The Difference: Semien was still a work in progress. It wasn’t time to give up on him for a year of a pitcher who was on the verge of free agency and very unlikely to sign despite the rumors of a “hometown discount”. Semien had his flaws, but he wasn’t unsalvageable. They were simply kinks that needed to be ironed out, and 85 games in a White Sox uniform surely wasn’t enough to see if Semien could reach his full potential. The White Sox spent years waiting for the prophecies of Beckham and Gillaspie to be fulfilled, but 85 games of Semien and this organization had decided that they’d seen enough. The White Sox didn’t lose an All-Star talent in Semien, but considering that the trade they sent him away in as now left them empty handed, the loss of Semien stings just a bit more than it should.

Tyler Flowers

Yet another former White Sox player who ended up back with the organization that drafted him. After seven years with the White Sox, the South siders officially cut ties with catcher Tyler Flowers.

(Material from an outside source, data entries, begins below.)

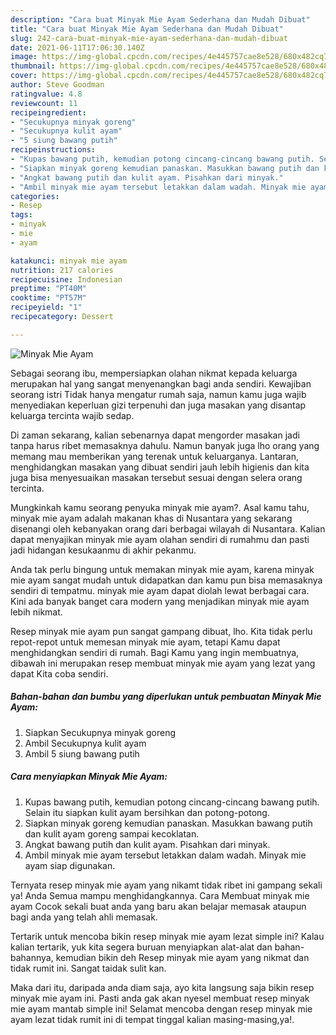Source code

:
 ```yaml
---
description: "Cara buat Minyak Mie Ayam Sederhana dan Mudah Dibuat"
title: "Cara buat Minyak Mie Ayam Sederhana dan Mudah Dibuat"
slug: 242-cara-buat-minyak-mie-ayam-sederhana-dan-mudah-dibuat
date: 2021-06-11T17:06:30.140Z
image: https://img-global.cpcdn.com/recipes/4e445757cae8e528/680x482cq70/minyak-mie-ayam-foto-resep-utama.jpg
thumbnail: https://img-global.cpcdn.com/recipes/4e445757cae8e528/680x482cq70/minyak-mie-ayam-foto-resep-utama.jpg
cover: https://img-global.cpcdn.com/recipes/4e445757cae8e528/680x482cq70/minyak-mie-ayam-foto-resep-utama.jpg
author: Steve Goodman
ratingvalue: 4.8
reviewcount: 11
recipeingredient:
- "Secukupnya minyak goreng"
- "Secukupnya kulit ayam"
- "5 siung bawang putih"
recipeinstructions:
- "Kupas bawang putih, kemudian potong cincang-cincang bawang putih. Selain itu siapkan kulit ayam bersihkan dan potong-potong."
- "Siapkan minyak goreng kemudian panaskan. Masukkan bawang putih dan kulit ayam goreng sampai kecoklatan."
- "Angkat bawang putih dan kulit ayam. Pisahkan dari minyak."
- "Ambil minyak mie ayam tersebut letakkan dalam wadah. Minyak mie ayam siap digunakan."
categories:
- Resep
tags:
- minyak
- mie
- ayam

katakunci: minyak mie ayam 
nutrition: 217 calories
recipecuisine: Indonesian
preptime: "PT40M"
cooktime: "PT57M"
recipeyield: "1"
recipecategory: Dessert

---
```



![Minyak Mie Ayam](https://img-global.cpcdn.com/recipes/4e445757cae8e528/680x482cq70/minyak-mie-ayam-foto-resep-utama.jpg)

Sebagai seorang ibu, mempersiapkan olahan nikmat kepada keluarga merupakan hal yang sangat menyenangkan bagi anda sendiri. Kewajiban seorang istri Tidak hanya mengatur rumah saja, namun kamu juga wajib menyediakan keperluan gizi terpenuhi dan juga masakan yang disantap keluarga tercinta wajib sedap.

Di zaman  sekarang, kalian sebenarnya dapat mengorder masakan jadi tanpa harus ribet memasaknya dahulu. Namun banyak juga lho orang yang memang mau memberikan yang terenak untuk keluarganya. Lantaran, menghidangkan masakan yang dibuat sendiri jauh lebih higienis dan kita juga bisa menyesuaikan masakan tersebut sesuai dengan selera orang tercinta. 



Mungkinkah kamu seorang penyuka minyak mie ayam?. Asal kamu tahu, minyak mie ayam adalah makanan khas di Nusantara yang sekarang disenangi oleh kebanyakan orang dari berbagai wilayah di Nusantara. Kalian dapat menyajikan minyak mie ayam olahan sendiri di rumahmu dan pasti jadi hidangan kesukaanmu di akhir pekanmu.

Anda tak perlu bingung untuk memakan minyak mie ayam, karena minyak mie ayam sangat mudah untuk didapatkan dan kamu pun bisa memasaknya sendiri di tempatmu. minyak mie ayam dapat diolah lewat berbagai cara. Kini ada banyak banget cara modern yang menjadikan minyak mie ayam lebih nikmat.

Resep minyak mie ayam pun sangat gampang dibuat, lho. Kita tidak perlu repot-repot untuk memesan minyak mie ayam, tetapi Kamu dapat menghidangkan sendiri di rumah. Bagi Kamu yang ingin membuatnya, dibawah ini merupakan resep membuat minyak mie ayam yang lezat yang dapat Kita coba sendiri.

<!--inarticleads1-->

##### Bahan-bahan dan bumbu yang diperlukan untuk pembuatan Minyak Mie Ayam:

1. Siapkan Secukupnya minyak goreng
1. Ambil Secukupnya kulit ayam
1. Ambil 5 siung bawang putih




<!--inarticleads2-->

##### Cara menyiapkan Minyak Mie Ayam:

1. Kupas bawang putih, kemudian potong cincang-cincang bawang putih. Selain itu siapkan kulit ayam bersihkan dan potong-potong.
1. Siapkan minyak goreng kemudian panaskan. Masukkan bawang putih dan kulit ayam goreng sampai kecoklatan.
1. Angkat bawang putih dan kulit ayam. Pisahkan dari minyak.
1. Ambil minyak mie ayam tersebut letakkan dalam wadah. Minyak mie ayam siap digunakan.




Ternyata resep minyak mie ayam yang nikamt tidak ribet ini gampang sekali ya! Anda Semua mampu menghidangkannya. Cara Membuat minyak mie ayam Cocok sekali buat anda yang baru akan belajar memasak ataupun bagi anda yang telah ahli memasak.

Tertarik untuk mencoba bikin resep minyak mie ayam lezat simple ini? Kalau kalian tertarik, yuk kita segera buruan menyiapkan alat-alat dan bahan-bahannya, kemudian bikin deh Resep minyak mie ayam yang nikmat dan tidak rumit ini. Sangat taidak sulit kan. 

Maka dari itu, daripada anda diam saja, ayo kita langsung saja bikin resep minyak mie ayam ini. Pasti anda gak akan nyesel membuat resep minyak mie ayam mantab simple ini! Selamat mencoba dengan resep minyak mie ayam lezat tidak rumit ini di tempat tinggal kalian masing-masing,ya!.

Flowers never truly dazzled in Chicago, he posted a meager .223/.289/.376 slash line during his time in with the Sox, and once had a strikeout rate that reached 36 percent.

But now, in the Braves organization, though Flowers isn’t blowing anyone away with his exceptional power numbers and hasn’t lowered that hearty strikeout rate enough to earn the status of The One That Got Away, he’s doing good things for someone who is still Tyler Flowers. Playing in just 53 games, Flowers has posted a slash line of .253/.343/.425 with the Braves and is walking at the highest clip of his career at over eight percent (minimum 50 games).

The Difference: Saying that perhaps the White Sox were trying to stretch too much out of Flowers would feel like an inaccurate statement, seeing as Flowers only played in over 100 games two of his seven seasons on the South side. Perhaps Flowers’ success in Atlanta is just a flukey, small sample size baseball thing, but the Braves seem to understand that Flowers isn’t the type of player you want behind the plate for everyday use — something the White Sox tried to make work for nearly two seasons. Again, understanding players limits seems to be key here.

The kernel to take away is this: It’s seems as though the White Sox have a penchant for looking at a utility player’s success in small sample sizes and try and stretch that success into everyday stardom. Only when these players end up with other organizations that understand their ability to flourish in a bench or backup role and don’t try to push their limits do we see their full potential at the major league level. Not every player is destined to become a starter, sometimes sufficient depth is all you can ask for.

And as we saw with Semien, perhaps prospects that haven’t reached their full potential yet shouldn’t be traded for one year of a highly-touted pitcher, because these things, much like with Semien, will come back to haunt you when you’re left empty handed. There’s nothing worse in baseball than watching prospect that was once in your organization have success with another because of a trade that your team is no longer benefiting from.

These are all simple lessons learned. Learned by fans, by baseball, and hopefully by the White Sox front office. Hey, at least the organization held onto Tim Anderson though, right?